A man of war, scholarship and deep faith, Charlemagne is the king who united western Europe in battle, and fused it for a millennium with religion and a thriving renaissance, writes Jonny Wilkes
GOLDEN KING A 14th-century bust of Charlemagne – the divine ruler of medieval Europe – in Aachen Cathedral


Christmas Day in AD 800, and the powerful King of the Franks and Lombards, Charlemagne, is celebrating mass in Rome. Kneeling at the altar in the majestic setting of St Peter’s Basilica, he is about to rise from his prayers when, seemingly unexpectedly, Pope Leo III approaches the monarch, places a crown on his head and proclaims him Imperator Romanorum – ‘Emperor of the Romans’.

In many ways, the act shouldn’t have been all that surprising. Charlemagne was the most powerful man in Europe, having spent three decades building a domain the likes of which had not been seen since the fall of the Western Roman Empire in the fifth century AD. He introduced sweeping reforms, centralised control, encouraged an intellectual renaissance and spread Christianity (although rarely peacefully). As a deeply pious man, he had proved himself a committed protector of papal authority and lands, and Leo owed his very life to Charlemagne’s recent intervention and support. Yet, if the story is to be believed, the Frankish King had no idea what the Pope was intending, or how important it would be to his legacy.

That moment on Christmas Day – the coronation of Charlemagne (or Charles the Great) as the first Holy Roman Emperor – has since been described as one of the most seismic events in European history. It laid the foundations for the continent we know today and ensured that the legend of Charlemagne would never be forgotten.
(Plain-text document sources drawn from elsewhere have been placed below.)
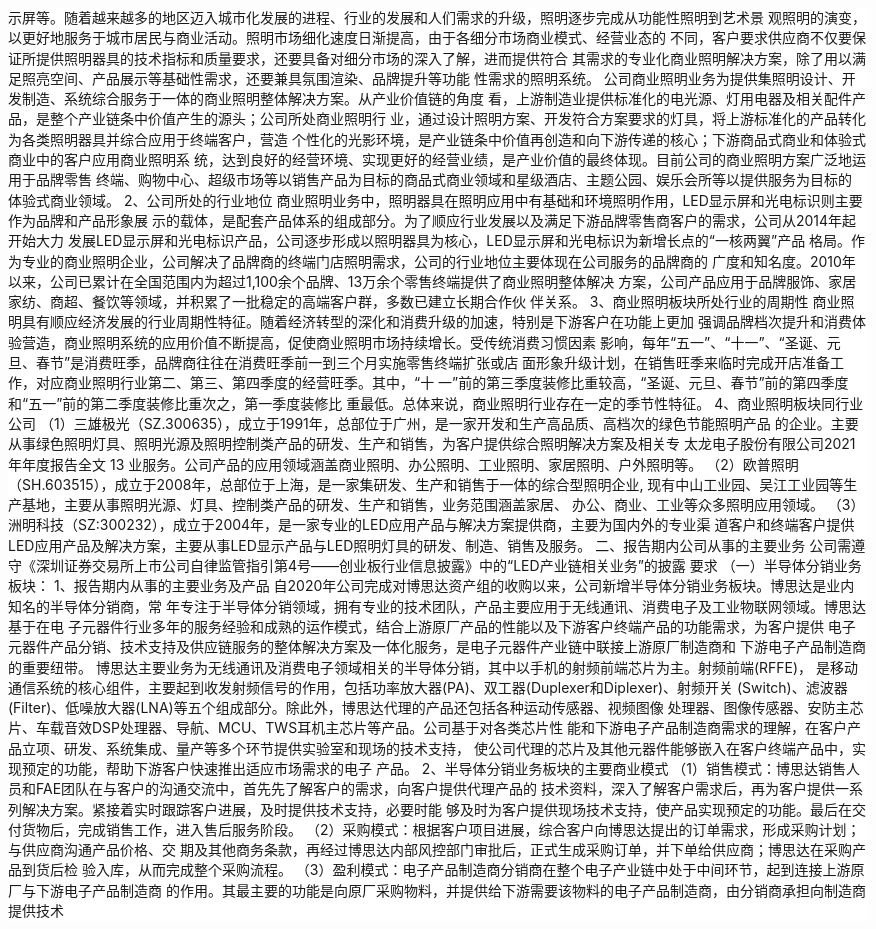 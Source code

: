 示屏等。随着越来越多的地区迈入城市化发展的进程、行业的发展和人们需求的升级，照明逐步完成从功能性照明到艺术景
观照明的演变，以更好地服务于城市居民与商业活动。照明市场细化速度日渐提高，由于各细分市场商业模式、经营业态的
不同，客户要求供应商不仅要保证所提供照明器具的技术指标和质量要求，还要具备对细分市场的深入了解，进而提供符合
其需求的专业化商业照明解决方案，除了用以满足照亮空间、产品展示等基础性需求，还要兼具氛围渲染、品牌提升等功能
性需求的照明系统。
公司商业照明业务为提供集照明设计、开发制造、系统综合服务于一体的商业照明整体解决方案。从产业价值链的角度
看，上游制造业提供标准化的电光源、灯用电器及相关配件产品，是整个产业链条中价值产生的源头；公司所处商业照明行
业，通过设计照明方案、开发符合方案要求的灯具，将上游标准化的产品转化为各类照明器具并综合应用于终端客户，营造
个性化的光影环境，是产业链条中价值再创造和向下游传递的核心；下游商品式商业和体验式商业中的客户应用商业照明系
统，达到良好的经营环境、实现更好的经营业绩，是产业价值的最终体现。目前公司的商业照明方案广泛地运用于品牌零售
终端、购物中心、超级市场等以销售产品为目标的商品式商业领域和星级酒店、主题公园、娱乐会所等以提供服务为目标的
体验式商业领域。
2、公司所处的行业地位
商业照明业务中，照明器具在照明应用中有基础和环境照明作用，LED显示屏和光电标识则主要作为品牌和产品形象展
示的载体，是配套产品体系的组成部分。为了顺应行业发展以及满足下游品牌零售商客户的需求，公司从2014年起开始大力
发展LED显示屏和光电标识产品，公司逐步形成以照明器具为核心，LED显示屏和光电标识为新增长点的“一核两翼”产品
格局。作为专业的商业照明企业，公司解决了品牌商的终端门店照明需求，公司的行业地位主要体现在公司服务的品牌商的
广度和知名度。2010年以来，公司已累计在全国范围内为超过1,100余个品牌、13万余个零售终端提供了商业照明整体解决
方案，公司产品应用于品牌服饰、家居家纺、商超、餐饮等领域，并积累了一批稳定的高端客户群，多数已建立长期合作伙
伴关系。
3、商业照明板块所处行业的周期性
商业照明具有顺应经济发展的行业周期性特征。随着经济转型的深化和消费升级的加速，特别是下游客户在功能上更加
强调品牌档次提升和消费体验营造，商业照明系统的应用价值不断提高，促使商业照明市场持续增长。受传统消费习惯因素
影响，每年“五一”、“十一”、“圣诞、元旦、春节”是消费旺季，品牌商往往在消费旺季前一到三个月实施零售终端扩张或店
面形象升级计划，在销售旺季来临时完成开店准备工作，对应商业照明行业第二、第三、第四季度的经营旺季。其中，“十
一”前的第三季度装修比重较高，“圣诞、元旦、春节”前的第四季度和“五一”前的第二季度装修比重次之，第一季度装修比
重最低。总体来说，商业照明行业存在一定的季节性特征。
4、商业照明板块同行业公司
（1）三雄极光（SZ.300635），成立于1991年，总部位于广州，是一家开发和生产高品质、高档次的绿色节能照明产品
的企业。主要从事绿色照明灯具、照明光源及照明控制类产品的研发、生产和销售，为客户提供综合照明解决方案及相关专
太龙电子股份有限公司2021年年度报告全文
13
业服务。公司产品的应用领域涵盖商业照明、办公照明、工业照明、家居照明、户外照明等。
（2）欧普照明（SH.603515），成立于2008年，总部位于上海，是一家集研发、生产和销售于一体的综合型照明企业,
现有中山工业园、吴江工业园等生产基地，主要从事照明光源、灯具、控制类产品的研发、生产和销售，业务范围涵盖家居、
办公、商业、工业等众多照明应用领域。
（3）洲明科技（SZ:300232），成立于2004年，是一家专业的LED应用产品与解决方案提供商，主要为国内外的专业渠
道客户和终端客户提供LED应用产品及解决方案，主要从事LED显示产品与LED照明灯具的研发、制造、销售及服务。
二、报告期内公司从事的主要业务
公司需遵守《深圳证券交易所上市公司自律监管指引第4号——创业板行业信息披露》中的“LED产业链相关业务”的披露
要求
（一）半导体分销业务板块：
1、报告期内从事的主要业务及产品
自2020年公司完成对博思达资产组的收购以来，公司新增半导体分销业务板块。博思达是业内知名的半导体分销商，常
年专注于半导体分销领域，拥有专业的技术团队，产品主要应用于无线通讯、消费电子及工业物联网领域。博思达基于在电
子元器件行业多年的服务经验和成熟的运作模式，结合上游原厂产品的性能以及下游客户终端产品的功能需求，为客户提供
电子元器件产品分销、技术支持及供应链服务的整体解决方案及一体化服务，是电子元器件产业链中联接上游原厂制造商和
下游电子产品制造商的重要纽带。
博思达主要业务为无线通讯及消费电子领域相关的半导体分销，其中以手机的射频前端芯片为主。射频前端(RFFE)，
是移动通信系统的核心组件，主要起到收发射频信号的作用，包括功率放大器(PA)、双工器(Duplexer和Diplexer)、射频开关
(Switch)、滤波器(Filter)、低噪放大器(LNA)等五个组成部分。除此外，博思达代理的产品还包括各种运动传感器、视频图像
处理器、图像传感器、安防主芯片、车载音效DSP处理器、导航、MCU、TWS耳机主芯片等产品。公司基于对各类芯片性
能和下游电子产品制造商需求的理解，在客户产品立项、研发、系统集成、量产等多个环节提供实验室和现场的技术支持，
使公司代理的芯片及其他元器件能够嵌入在客户终端产品中，实现预定的功能，帮助下游客户快速推出适应市场需求的电子
产品。
2、半导体分销业务板块的主要商业模式
（1）销售模式：博思达销售人员和FAE团队在与客户的沟通交流中，首先先了解客户的需求，向客户提供代理产品的
技术资料，深入了解客户需求后，再为客户提供一系列解决方案。紧接着实时跟踪客户进展，及时提供技术支持，必要时能
够及时为客户提供现场技术支持，使产品实现预定的功能。最后在交付货物后，完成销售工作，进入售后服务阶段。
（2）采购模式：根据客户项目进展，综合客户向博思达提出的订单需求，形成采购计划；与供应商沟通产品价格、交
期及其他商务条款，再经过博思达内部风控部门审批后，正式生成采购订单，并下单给供应商；博思达在采购产品到货后检
验入库，从而完成整个采购流程。
（3）盈利模式：电子产品制造商分销商在整个电子产业链中处于中间环节，起到连接上游原厂与下游电子产品制造商
的作用。其最主要的功能是向原厂采购物料，并提供给下游需要该物料的电子产品制造商，由分销商承担向制造商提供技术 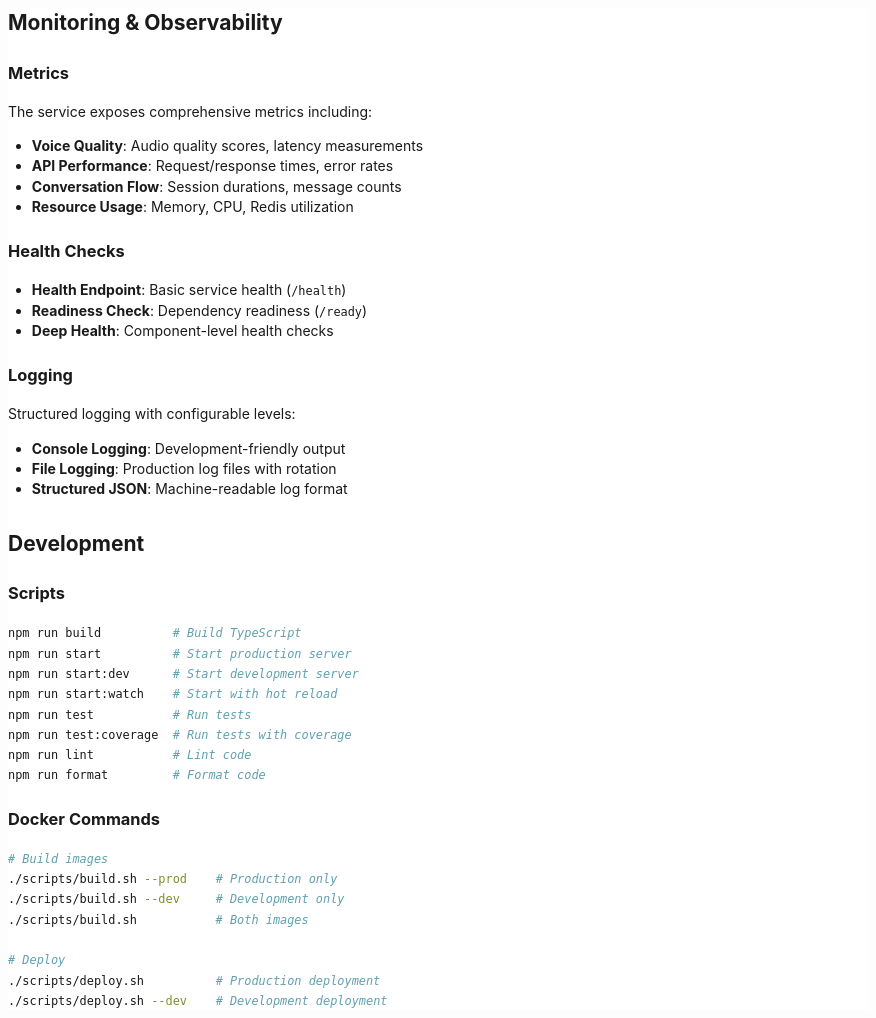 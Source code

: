 ## Monitoring & Observability

### Metrics

The service exposes comprehensive metrics including:

- **Voice Quality**: Audio quality scores, latency measurements
- **API Performance**: Request/response times, error rates
- **Conversation Flow**: Session durations, message counts
- **Resource Usage**: Memory, CPU, Redis utilization

### Health Checks

- **Health Endpoint**: Basic service health (`/health`)
- **Readiness Check**: Dependency readiness (`/ready`)
- **Deep Health**: Component-level health checks

### Logging

Structured logging with configurable levels:

- **Console Logging**: Development-friendly output
- **File Logging**: Production log files with rotation
- **Structured JSON**: Machine-readable log format

## Development

### Scripts

```bash
npm run build          # Build TypeScript
npm run start          # Start production server
npm run start:dev      # Start development server
npm run start:watch    # Start with hot reload
npm run test           # Run tests
npm run test:coverage  # Run tests with coverage
npm run lint           # Lint code
npm run format         # Format code
```

### Docker Commands

```bash
# Build images
./scripts/build.sh --prod    # Production only
./scripts/build.sh --dev     # Development only
./scripts/build.sh           # Both images

# Deploy
./scripts/deploy.sh          # Production deployment
./scripts/deploy.sh --dev    # Development deployment
```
The details of his early life, however, may never be known. It is thought he was born in the AD 740s, either in Liege or Aachen (present-day Belgium and Germany respectively), but these are estimations. Even Einhard, a respected scholar of Charlemagne’s court, admits that: “It would be folly, I think, to write a word concerning Charles’s birth and infancy, or even his boyhood, for nothing has been written on the subject, and there is no-one alive now who can give information on it.” He was the son of Pippin III, who was Mayor of the Palace to the Merovingian Dynasty – the toothless rulers of the Franks. Although he was only an official, Pippin actually wielded far greater power and influence than the ‘do-nothing’ Merovingian kings (see Europe before Charlemagne, right), resulting, in AD 751, with him seizing the throne for himself. By the time of his death in AD 768, Pippin passed on a great kingdom to his sons, Carloman and Charlemagne.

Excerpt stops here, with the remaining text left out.